▶ _Source data_:
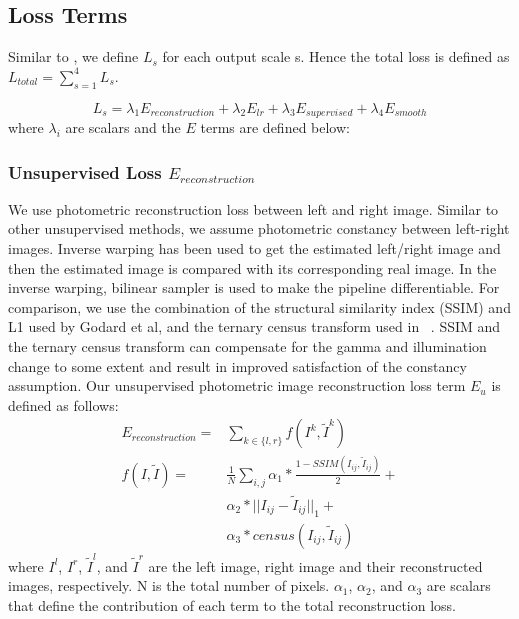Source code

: \documentclass[letterpaper, 10 pt, conference]{ieeeconf}
\begin{document}
\subsection{Loss Terms}
Similar to \cite{godard2017unsupervised}, we define $L_{s}$ for each output scale s. Hence the total loss is defined as $L_{total}=\sum_{s=1}^{4}{L_{s}}$. 

\begin {equation}
L_{s} = \lambda_{1}E_{reconstruction} +\lambda_{2}E_{lr}  +\lambda_{3}E_{supervised} +\lambda_{4}E_{smooth}  
\end{equation}
where $\lambda_{i}$ are scalars and the $E$ terms are defined below:

\subsubsection{Unsupervised Loss $E_{reconstruction}$}
We use photometric reconstruction loss between left and right image. Similar to other unsupervised methods, we assume photometric constancy between left-right images. Inverse warping has been used to get the estimated left/right image and then the estimated image is compared with its corresponding real image. In the inverse warping, bilinear sampler is used to make the pipeline differentiable. For comparison, we use the combination of the structural similarity index (SSIM) and L1 used by Godard et al\cite{godard2017unsupervised}, and the ternary census transform used in ~\cite{meister2018unflow,zabih1994non,stein2004efficient}. SSIM and the ternary census transform can compensate for the gamma and illumination change to some extent and result in improved satisfaction of the constancy assumption. Our unsupervised photometric image reconstruction loss term $E_{u}$ is defined as follows:
\begin{equation}
\begin{split}
E_{reconstruction}= &\sum_{k \in \{l,r\}}f(I^{k},\tilde{I}^{k})\\
f(I,\tilde{I})=&\frac{1}{N}\sum\limits_{i,j} \alpha_{1}*\frac{1- SSIM(I_{ij},\tilde{I}_{ij})}{2} + \\
&\alpha_{2} * ||I_{ij} - \tilde{I}_{ij} ||_{1}+ \\
 &\alpha_{3} * census(I_{ij},\tilde{I}_{ij})
\end{split}
\end{equation}
where $I^{l}$, $I^{r}$, $\tilde{I}^{l}$, and $\tilde{I}^{r}$  are the left image, right image and their reconstructed images, respectively. N is the total number of pixels. $\alpha_{1}$, $\alpha_{2}$, and $\alpha_{3}$ are scalars that define the contribution of each term to the total reconstruction loss.\\
\\
\end{document}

▶ _Problem details_:
Locate all lines in the listing above with the word "reconstruction" and copy them.

▶ _Finished task_:
L_{s} = \lambda_{1}E_{reconstruction} +\lambda_{2}E_{lr}  +\lambda_{3}E_{supervised} +\lambda_{4}E_{smooth}  
\subsubsection{Unsupervised Loss $E_{reconstruction}$}
We use photometric reconstruction loss between left and right image. Similar to other unsupervised methods, we assume photometric constancy between left-right images. Inverse warping has been used to get the estimated left/right image and then the estimated image is compared with its corresponding real image. In the inverse warping, bilinear sampler is used to make the pipeline differentiable. For comparison, we use the combination of the structural similarity index (SSIM) and L1 used by Godard et al\cite{godard2017unsupervised}, and the ternary census transform used in ~\cite{meister2018unflow,zabih1994non,stein2004efficient}. SSIM and the ternary census transform can compensate for the gamma and illumination change to some extent and result in improved satisfaction of the constancy assumption. Our unsupervised photometric image reconstruction loss term $E_{u}$ is defined as follows:
E_{reconstruction}= &\sum_{k \in \{l,r\}}f(I^{k},\tilde{I}^{k})\\
where $I^{l}$, $I^{r}$, $\tilde{I}^{l}$, and $\tilde{I}^{r}$  are the left image, right image and their reconstructed images, respectively. N is the total number of pixels. $\alpha_{1}$, $\alpha_{2}$, and $\alpha_{3}$ are scalars that define the contribution of each term to the total reconstruction loss.\\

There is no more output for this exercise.